Tchiofo Lontsi, Rodine; School of Wood, Water and Natural Resources, Faculty of Agronomy and Agricultural Sciences, University of Dschang, Ebolowa, Cameroon
Corre, Marife D.; Soil Science of Tropical and Subtropical Ecosystems, Faculty of Forest Sciences and Forest Ecology, University of Goettingen, Goettingen, Germany
Iddris, Najeeb A.; Soil Science of Tropical and Subtropical Ecosystems, Faculty of Forest Sciences and Forest Ecology, University of Goettingen, Goettingen, Germany
Veldkamp, Edzo; Soil Science of Tropical and Subtropical Ecosystems, Faculty of Forest Sciences and Forest Ecology, University of Goettingen, Goettingen, Germany

Abstract

Selective logging is among the main causes of tropical forest degradation, but little is known about its effects on greenhouse gas (GHG) fluxes from highly weathered Ferralsol soils in Africa.
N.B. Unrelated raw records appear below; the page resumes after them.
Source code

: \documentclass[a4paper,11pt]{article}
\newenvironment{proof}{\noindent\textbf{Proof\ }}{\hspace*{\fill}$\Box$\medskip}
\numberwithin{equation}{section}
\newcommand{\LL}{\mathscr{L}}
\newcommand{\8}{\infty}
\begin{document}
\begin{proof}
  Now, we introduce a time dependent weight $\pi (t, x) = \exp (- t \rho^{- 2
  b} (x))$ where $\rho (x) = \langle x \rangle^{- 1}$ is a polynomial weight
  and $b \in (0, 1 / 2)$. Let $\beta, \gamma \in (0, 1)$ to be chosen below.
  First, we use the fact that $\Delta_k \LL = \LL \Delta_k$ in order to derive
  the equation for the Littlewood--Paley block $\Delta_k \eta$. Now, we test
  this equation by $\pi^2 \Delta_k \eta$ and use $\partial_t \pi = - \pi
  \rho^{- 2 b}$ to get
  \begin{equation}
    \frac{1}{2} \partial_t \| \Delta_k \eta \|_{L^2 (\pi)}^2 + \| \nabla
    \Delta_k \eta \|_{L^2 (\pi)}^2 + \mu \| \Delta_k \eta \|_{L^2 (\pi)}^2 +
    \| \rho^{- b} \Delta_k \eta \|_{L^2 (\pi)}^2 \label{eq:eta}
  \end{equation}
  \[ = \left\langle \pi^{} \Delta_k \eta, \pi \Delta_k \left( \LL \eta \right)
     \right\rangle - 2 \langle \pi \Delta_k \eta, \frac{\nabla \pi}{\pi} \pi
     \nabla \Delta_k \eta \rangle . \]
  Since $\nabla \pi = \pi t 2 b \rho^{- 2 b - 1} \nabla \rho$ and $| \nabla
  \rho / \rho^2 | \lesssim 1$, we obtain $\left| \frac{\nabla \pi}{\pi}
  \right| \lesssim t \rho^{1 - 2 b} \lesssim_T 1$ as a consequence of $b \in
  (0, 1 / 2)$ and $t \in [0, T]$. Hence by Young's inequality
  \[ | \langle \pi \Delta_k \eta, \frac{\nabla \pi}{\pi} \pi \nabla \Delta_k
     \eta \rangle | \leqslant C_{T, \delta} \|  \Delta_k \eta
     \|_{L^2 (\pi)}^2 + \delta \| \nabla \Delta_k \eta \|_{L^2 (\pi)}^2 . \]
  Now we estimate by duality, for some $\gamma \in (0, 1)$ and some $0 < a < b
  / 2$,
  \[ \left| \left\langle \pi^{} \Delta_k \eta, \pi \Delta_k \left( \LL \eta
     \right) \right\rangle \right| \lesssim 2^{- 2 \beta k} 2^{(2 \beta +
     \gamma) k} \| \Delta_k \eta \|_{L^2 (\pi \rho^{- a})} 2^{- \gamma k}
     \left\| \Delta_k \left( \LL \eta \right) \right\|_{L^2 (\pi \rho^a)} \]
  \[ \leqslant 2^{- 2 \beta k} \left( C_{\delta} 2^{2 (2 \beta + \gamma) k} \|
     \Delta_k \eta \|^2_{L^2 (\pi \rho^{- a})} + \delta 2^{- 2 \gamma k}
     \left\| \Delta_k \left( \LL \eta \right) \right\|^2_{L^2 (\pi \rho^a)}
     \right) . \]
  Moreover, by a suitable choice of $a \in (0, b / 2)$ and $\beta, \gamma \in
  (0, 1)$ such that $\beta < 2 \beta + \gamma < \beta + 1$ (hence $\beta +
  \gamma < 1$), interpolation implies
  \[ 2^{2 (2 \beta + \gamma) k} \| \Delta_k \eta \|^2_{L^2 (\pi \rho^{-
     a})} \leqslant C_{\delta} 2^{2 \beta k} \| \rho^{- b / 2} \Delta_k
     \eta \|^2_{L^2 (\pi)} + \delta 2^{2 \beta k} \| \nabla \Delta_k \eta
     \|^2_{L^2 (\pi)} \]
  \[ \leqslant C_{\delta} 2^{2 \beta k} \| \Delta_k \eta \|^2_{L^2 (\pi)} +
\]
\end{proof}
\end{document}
We measured soil CO2, N2O, and CH4 fluxes, and their soil controlling factors at two forests that had undergone conventional selective logging and reduced-impact logging in Cameroon. Each logging system had four replicate plots, each included the disturbed strata (road, logging deck, skidding trail, and felling gap) and an undisturbed reference area. Measurements were conducted monthly from September 2016 to October 2017. Annual GHG fluxes ranged from 4.9 to 18.6 Mg CO2–C, from 1.5 to 79 kg N2O–N, and from − 4.3 to 71.1 kg CH4–C ha−1 year−1. Compared to undisturbed areas, soil CO2 emissions were reduced and soil CH4 emissions increased in skidding trails, logging decks and roads (P < 0.01) whereas soil N2O emissions increased in skidding trails (P = 0.03–0.05). The combined disturbed strata had 28% decrease in soil CO2 emissions, 83% increase in soil N2O emissions, and seven times higher soil CH4 emissions compared to undisturbed area (P ≤ 0.01). However, the disturbed strata represented only 4–5% of the area impacted in both logging systems, which reduced considerably the changes in soil GHG fluxes at the landscape level. Across all strata, soil GHG fluxes were regulated by soil bulk density and water-filled pore space, indicating the influence of soil aeration and gas diffusion, and by soil organic carbon and nitrogen, suggesting the control of substrate availability on microbial processes of these GHG.